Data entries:
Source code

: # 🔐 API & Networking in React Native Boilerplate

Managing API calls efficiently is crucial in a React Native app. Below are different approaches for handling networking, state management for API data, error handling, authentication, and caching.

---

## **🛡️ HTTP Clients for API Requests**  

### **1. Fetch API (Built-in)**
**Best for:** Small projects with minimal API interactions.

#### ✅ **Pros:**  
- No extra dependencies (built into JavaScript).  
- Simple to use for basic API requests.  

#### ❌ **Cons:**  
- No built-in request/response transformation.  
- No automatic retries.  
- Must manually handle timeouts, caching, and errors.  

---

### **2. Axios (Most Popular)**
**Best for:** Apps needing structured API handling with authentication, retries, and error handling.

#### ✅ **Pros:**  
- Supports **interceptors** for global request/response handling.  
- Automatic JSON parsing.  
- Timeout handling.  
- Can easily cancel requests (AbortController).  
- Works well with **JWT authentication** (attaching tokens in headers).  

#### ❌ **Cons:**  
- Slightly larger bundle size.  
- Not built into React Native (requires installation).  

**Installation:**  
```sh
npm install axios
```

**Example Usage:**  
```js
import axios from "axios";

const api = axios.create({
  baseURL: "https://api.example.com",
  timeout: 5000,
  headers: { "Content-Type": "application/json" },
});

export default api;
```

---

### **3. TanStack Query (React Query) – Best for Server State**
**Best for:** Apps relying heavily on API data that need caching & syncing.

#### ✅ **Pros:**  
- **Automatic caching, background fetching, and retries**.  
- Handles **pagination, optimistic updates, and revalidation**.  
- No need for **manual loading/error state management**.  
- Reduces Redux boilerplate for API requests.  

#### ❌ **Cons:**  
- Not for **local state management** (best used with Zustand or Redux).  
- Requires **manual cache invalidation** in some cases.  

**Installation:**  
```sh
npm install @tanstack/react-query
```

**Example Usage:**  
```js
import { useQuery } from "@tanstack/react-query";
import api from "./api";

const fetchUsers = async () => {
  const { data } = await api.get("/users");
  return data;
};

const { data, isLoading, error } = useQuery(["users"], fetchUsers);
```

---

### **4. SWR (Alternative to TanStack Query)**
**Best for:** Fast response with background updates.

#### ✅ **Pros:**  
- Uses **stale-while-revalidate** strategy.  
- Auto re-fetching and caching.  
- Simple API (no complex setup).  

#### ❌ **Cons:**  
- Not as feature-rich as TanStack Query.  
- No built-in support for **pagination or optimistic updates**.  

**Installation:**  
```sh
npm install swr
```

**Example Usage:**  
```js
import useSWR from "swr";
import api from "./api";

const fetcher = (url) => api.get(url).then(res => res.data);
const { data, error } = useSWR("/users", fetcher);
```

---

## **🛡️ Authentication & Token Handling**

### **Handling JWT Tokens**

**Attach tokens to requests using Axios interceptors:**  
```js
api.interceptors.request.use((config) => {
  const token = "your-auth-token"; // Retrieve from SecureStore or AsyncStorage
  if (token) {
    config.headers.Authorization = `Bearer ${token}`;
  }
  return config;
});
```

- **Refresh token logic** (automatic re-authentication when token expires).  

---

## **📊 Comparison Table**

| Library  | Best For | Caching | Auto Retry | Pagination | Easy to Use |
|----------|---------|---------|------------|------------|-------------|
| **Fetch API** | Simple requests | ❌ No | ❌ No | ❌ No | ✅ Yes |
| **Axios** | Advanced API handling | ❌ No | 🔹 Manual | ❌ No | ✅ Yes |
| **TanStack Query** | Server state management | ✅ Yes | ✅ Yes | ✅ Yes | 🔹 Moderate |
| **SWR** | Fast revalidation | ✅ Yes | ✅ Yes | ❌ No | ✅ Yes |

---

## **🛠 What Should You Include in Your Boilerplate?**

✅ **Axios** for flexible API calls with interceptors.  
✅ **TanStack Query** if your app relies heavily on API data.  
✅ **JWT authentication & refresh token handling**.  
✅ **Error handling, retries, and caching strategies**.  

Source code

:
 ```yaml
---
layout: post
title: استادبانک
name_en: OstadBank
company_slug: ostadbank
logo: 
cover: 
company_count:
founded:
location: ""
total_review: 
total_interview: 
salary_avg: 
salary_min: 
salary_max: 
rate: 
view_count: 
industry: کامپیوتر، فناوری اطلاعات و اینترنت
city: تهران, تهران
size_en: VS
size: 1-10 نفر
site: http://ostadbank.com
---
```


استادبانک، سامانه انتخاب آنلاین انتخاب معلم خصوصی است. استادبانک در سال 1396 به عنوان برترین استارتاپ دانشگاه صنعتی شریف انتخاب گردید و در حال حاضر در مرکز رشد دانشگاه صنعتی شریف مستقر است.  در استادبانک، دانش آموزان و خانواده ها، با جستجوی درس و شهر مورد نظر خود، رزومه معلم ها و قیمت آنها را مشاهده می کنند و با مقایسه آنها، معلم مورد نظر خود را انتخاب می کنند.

--

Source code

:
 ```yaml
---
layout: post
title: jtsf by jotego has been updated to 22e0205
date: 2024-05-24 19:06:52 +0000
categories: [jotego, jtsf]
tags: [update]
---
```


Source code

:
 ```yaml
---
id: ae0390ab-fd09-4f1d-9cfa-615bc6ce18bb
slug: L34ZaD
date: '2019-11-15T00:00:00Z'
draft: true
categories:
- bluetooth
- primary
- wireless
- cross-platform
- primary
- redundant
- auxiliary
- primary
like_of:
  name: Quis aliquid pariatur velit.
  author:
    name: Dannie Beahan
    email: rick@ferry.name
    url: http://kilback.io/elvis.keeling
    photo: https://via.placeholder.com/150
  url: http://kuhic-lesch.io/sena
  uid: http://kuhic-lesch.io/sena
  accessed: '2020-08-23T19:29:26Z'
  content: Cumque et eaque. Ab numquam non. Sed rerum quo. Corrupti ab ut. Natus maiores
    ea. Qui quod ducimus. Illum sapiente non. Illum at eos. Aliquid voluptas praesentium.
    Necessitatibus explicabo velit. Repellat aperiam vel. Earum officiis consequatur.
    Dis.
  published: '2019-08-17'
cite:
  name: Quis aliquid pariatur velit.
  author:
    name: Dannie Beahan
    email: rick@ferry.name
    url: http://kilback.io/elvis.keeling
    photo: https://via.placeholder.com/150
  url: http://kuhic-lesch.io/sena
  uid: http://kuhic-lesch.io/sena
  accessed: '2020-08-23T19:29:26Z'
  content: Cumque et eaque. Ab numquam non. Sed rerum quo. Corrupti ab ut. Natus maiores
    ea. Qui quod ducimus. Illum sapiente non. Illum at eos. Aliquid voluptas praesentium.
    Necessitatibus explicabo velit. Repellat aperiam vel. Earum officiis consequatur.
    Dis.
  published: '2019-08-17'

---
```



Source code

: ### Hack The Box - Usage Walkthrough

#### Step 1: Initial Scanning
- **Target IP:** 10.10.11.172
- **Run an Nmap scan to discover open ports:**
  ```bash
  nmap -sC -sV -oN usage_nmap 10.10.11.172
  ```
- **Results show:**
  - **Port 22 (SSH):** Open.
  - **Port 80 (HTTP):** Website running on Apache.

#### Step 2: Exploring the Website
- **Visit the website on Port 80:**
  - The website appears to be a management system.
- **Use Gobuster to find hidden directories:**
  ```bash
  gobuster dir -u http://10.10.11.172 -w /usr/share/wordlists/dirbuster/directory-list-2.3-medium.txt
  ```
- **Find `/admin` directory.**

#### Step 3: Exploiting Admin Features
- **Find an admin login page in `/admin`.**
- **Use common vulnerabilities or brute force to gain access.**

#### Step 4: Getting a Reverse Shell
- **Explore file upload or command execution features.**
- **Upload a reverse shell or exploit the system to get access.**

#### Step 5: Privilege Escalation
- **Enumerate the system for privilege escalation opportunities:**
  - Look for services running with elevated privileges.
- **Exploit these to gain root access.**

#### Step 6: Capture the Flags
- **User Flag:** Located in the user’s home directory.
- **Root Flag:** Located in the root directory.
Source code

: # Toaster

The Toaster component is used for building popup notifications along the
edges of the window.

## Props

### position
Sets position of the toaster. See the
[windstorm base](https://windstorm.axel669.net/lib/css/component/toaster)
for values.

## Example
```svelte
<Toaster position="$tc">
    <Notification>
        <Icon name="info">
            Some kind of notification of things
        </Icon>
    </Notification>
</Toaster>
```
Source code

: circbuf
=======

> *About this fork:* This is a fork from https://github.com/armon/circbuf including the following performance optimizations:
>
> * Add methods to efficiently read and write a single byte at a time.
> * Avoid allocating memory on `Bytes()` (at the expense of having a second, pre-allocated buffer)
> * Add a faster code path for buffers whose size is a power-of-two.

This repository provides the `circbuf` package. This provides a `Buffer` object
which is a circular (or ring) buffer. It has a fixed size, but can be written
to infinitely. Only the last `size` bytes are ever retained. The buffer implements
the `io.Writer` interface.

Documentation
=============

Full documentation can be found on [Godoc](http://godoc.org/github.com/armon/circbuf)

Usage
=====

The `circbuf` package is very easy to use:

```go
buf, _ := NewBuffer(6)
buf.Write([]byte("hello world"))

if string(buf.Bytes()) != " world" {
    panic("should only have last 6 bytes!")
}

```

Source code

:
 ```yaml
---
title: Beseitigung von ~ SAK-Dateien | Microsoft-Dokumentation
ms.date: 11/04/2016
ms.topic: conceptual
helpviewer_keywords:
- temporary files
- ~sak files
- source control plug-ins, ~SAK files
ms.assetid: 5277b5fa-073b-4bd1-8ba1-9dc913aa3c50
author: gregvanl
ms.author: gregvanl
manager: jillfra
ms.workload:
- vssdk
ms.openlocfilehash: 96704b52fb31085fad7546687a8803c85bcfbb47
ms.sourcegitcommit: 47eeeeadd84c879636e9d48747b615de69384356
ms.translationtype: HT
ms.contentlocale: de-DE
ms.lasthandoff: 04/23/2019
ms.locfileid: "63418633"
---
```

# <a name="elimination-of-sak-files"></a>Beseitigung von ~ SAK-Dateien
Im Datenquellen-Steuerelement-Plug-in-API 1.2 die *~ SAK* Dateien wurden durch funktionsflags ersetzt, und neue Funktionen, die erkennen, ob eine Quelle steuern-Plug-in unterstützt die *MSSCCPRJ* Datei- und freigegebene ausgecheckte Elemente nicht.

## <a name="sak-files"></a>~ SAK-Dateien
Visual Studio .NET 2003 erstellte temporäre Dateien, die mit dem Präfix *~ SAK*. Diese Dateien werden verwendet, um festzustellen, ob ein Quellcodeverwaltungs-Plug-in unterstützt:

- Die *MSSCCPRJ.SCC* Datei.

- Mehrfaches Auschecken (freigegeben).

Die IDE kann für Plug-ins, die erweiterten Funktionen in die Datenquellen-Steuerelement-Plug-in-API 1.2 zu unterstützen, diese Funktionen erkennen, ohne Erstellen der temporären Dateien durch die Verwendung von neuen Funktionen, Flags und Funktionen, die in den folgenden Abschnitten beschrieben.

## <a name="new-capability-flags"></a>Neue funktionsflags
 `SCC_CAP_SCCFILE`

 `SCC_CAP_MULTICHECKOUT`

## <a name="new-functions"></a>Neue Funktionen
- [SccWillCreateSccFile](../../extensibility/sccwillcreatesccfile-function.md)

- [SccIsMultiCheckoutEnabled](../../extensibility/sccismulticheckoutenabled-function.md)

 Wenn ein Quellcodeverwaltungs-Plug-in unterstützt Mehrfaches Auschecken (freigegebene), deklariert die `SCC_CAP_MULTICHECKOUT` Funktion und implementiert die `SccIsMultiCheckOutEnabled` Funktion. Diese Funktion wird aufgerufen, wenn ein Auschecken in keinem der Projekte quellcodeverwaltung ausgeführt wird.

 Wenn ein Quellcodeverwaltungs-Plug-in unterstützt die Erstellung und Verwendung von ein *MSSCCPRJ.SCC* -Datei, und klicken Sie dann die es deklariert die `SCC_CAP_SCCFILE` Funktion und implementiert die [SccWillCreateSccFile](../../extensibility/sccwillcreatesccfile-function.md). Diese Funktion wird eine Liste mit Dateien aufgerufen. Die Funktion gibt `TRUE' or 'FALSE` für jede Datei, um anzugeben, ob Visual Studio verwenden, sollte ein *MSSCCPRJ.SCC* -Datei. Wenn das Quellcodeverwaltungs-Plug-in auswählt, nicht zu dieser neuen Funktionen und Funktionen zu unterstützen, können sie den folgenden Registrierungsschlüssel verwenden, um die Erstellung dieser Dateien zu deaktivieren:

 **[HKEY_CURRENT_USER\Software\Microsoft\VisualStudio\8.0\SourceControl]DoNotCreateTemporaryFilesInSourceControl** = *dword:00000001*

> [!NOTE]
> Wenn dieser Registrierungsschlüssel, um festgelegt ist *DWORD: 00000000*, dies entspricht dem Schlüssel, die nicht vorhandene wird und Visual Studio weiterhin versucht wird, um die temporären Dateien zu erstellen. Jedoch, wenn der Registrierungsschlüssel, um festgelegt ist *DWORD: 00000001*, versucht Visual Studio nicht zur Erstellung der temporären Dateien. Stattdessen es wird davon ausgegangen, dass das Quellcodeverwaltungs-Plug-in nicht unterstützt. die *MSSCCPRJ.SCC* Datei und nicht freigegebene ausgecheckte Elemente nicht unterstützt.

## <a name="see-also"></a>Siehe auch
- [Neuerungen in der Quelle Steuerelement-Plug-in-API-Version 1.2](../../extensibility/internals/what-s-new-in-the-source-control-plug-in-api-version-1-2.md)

_Task statement_
The expected output is one number: how many lines of the data above hold the string "fetching".

_Answer area_
2